But Arthur Koestler was invariably more well traveled evidently...
No other writer of the 20th century had Arthur Koestler’s knack for doing odd things, crossing paths with important people and being present when disaster struck. As a 27-year-old Communist he spent the famine winter of 1932-33 in Kharkov, amid millions of starving Ukrainians. Rushing southward through France ahead of the invading Nazi armies in 1940, he ran into the philosopher Walter Benjamin, who shared with him half the morphine tablets Benjamin would use, weeks later, to commit suicide. The Harvard drug guru Timothy Leary gave Koestler psilocybin in the mid-1960s, and Margaret Thatcher solicited his advice in her 1979 election campaign. Simone de Beauvoir slept with him but came to hate him, and in a fictional portrait described a blazing intelligence and a personality capable of sweeping people off their feet...
Koestler was in Málaga when it fell to Franco in 1937. He was thrown in jail, where on some nights dozens of his fellow inmates were marched away to execution. Because his interrogators did not know he was an actual Communist, it was possible for the Party to secure his release through its front groups. Scammell is masterly on the role of these organizations, putatively just “antifascist” but run by steering committees taking orders from Moscow. They drummed up the campaign, a novelty at the time, for Koestler’s release, turning him into a European celebrity.

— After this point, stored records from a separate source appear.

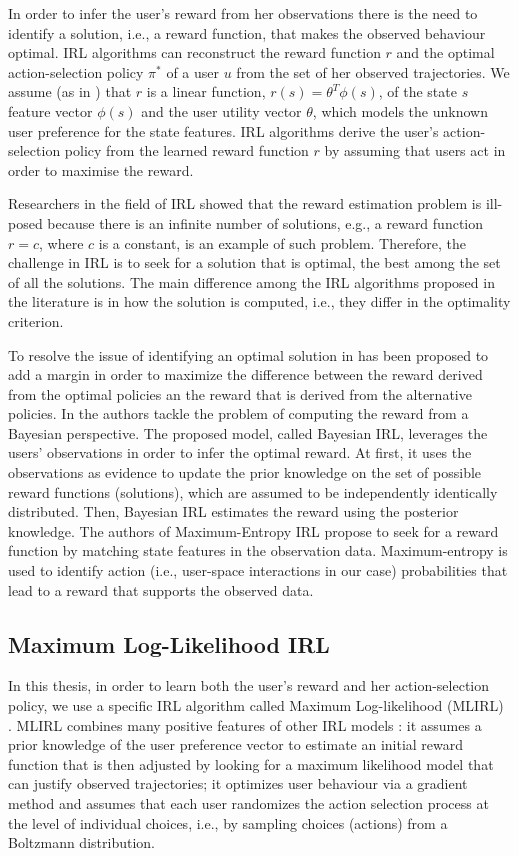 In order to infer the user's reward from her observations there is the need to identify a solution, i.e., a reward function, that makes the observed behaviour optimal. 
IRL algorithms can reconstruct the reward function $r$ and the optimal action-selection policy $\pi^*$ of a user $u$ from the set of her observed trajectories. We assume (as in \cite{ng:2000}) that $r$ is a linear function, $r(s) = \theta^T\phi(s)$, of the state $s$ feature vector $\phi(s)$ and the user utility vector $\theta$, which models the unknown user preference for the state features. IRL algorithms derive the user's action-selection policy from the learned reward function $r$ by assuming that users act in order to maximise the reward.

Researchers in the field of IRL showed that the reward estimation problem is ill-posed because there is an infinite number of solutions, e.g., a reward function $r=c$, where $c$ is a constant, is an example of such problem.
Therefore, the challenge in IRL is to seek for a solution that is optimal, the best among the set of all the solutions. 
The main difference among the IRL algorithms proposed in the literature is in how the solution is computed, i.e., they differ in the optimality criterion.

To resolve the issue of identifying an optimal solution in \cite{ng:2000,irl:optimal_solution:2006} has been proposed to add a margin in order to maximize the difference between the reward derived from the optimal policies an the reward that is derived from the alternative policies.
%
In \cite{bayesianIRL} the authors tackle the problem of computing the reward from a Bayesian perspective. The proposed model, called Bayesian IRL, leverages the users' observations in order to infer the optimal reward. At first, it uses the observations as evidence to update the prior knowledge on the set of possible reward functions (solutions), which are assumed to be independently identically distributed. Then, Bayesian IRL estimates the reward using the posterior knowledge.
%
The authors of Maximum-Entropy IRL \cite{maxentirl} propose to seek for a reward function by matching state features in the observation data. Maximum-entropy is used to identify action (i.e., user-space interactions in our case) probabilities that lead to a reward that supports the observed data.


\subsection{Maximum Log-Likelihood IRL}
In this thesis, in order to learn both the user's reward and her action-selection policy, we use a specific IRL algorithm called Maximum Log-likelihood (MLIRL) \cite{vro:litt:2011}. 
MLIRL combines many positive features of other IRL models \cite{bayesianIRL,maxentirl,policymatchingirl}: it assumes a prior knowledge of the user preference vector to estimate an initial reward function that is then adjusted by looking for a maximum likelihood model that can justify observed trajectories; it optimizes user behaviour via a gradient method and assumes that each user randomizes the action selection process at the level of individual choices, i.e., by sampling choices (actions) from a Boltzmann distribution.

Despite all that, it turns out Koestler was pretty much as much of a crackpot as Wilber.
...In the mid-1950s Koestler fell out of love with international politics. He refused to make a public show of support for either the Hungarian uprising of 1956 or Israel in the 1967 war. It was now science that fascinated him. No previous biographer has been able to pivot with Koestler at this point, but Scammell, a first-class paraphraser, is up to the task. Some of Koestler’s late work is impressive: “The Sleepwalkers” is an account of the pioneers of modern astronomy that Thomas Kuhn credited with having anticipated the ideas in his classic, “The Structure of Scientific Revolutions.” But there is a consistent note of autodidactic crankiness, too. Koestler’s enthusiasms included Lamarckian evolution, telepathy and ESP, a theory of creation that we would call intelligent design, levitation and the belief — laid out in his late book “The Thirteenth Tribe” — that Ashkenazi Jews are descended from the Khazars of the North Caucasus.
But the Koestler he depicts is consistently repugnant — humorless, megalomaniac, violent. Like many people concerned about “humanity,” he was contemptuous of actual humans. He ignored and snubbed his mother (who had pawned her last diamond to pay for his passage to Palestine), and he rebuffed every attempt to arrange a meeting between him and his illegitimate daughter. What made him such a creep? Perhaps alcohol — Koestler threw tables in restaurants and was arrested for drunken driving on many occasions. Perhaps insecurity — he was tormented by his shortness (barely 5 feet 6 inches) and used to stand on tippy-toe at cocktail parties. “We all have inferiority complexes of various sizes,” Koestler’s Communist editor Otto Katz once told him. “But yours isn’t a complex — it’s a cathedral.”
It's really important to practice humility and kindness and mindfulness, because otherwise this might be the result. At least that's what I feel after reading this stuff.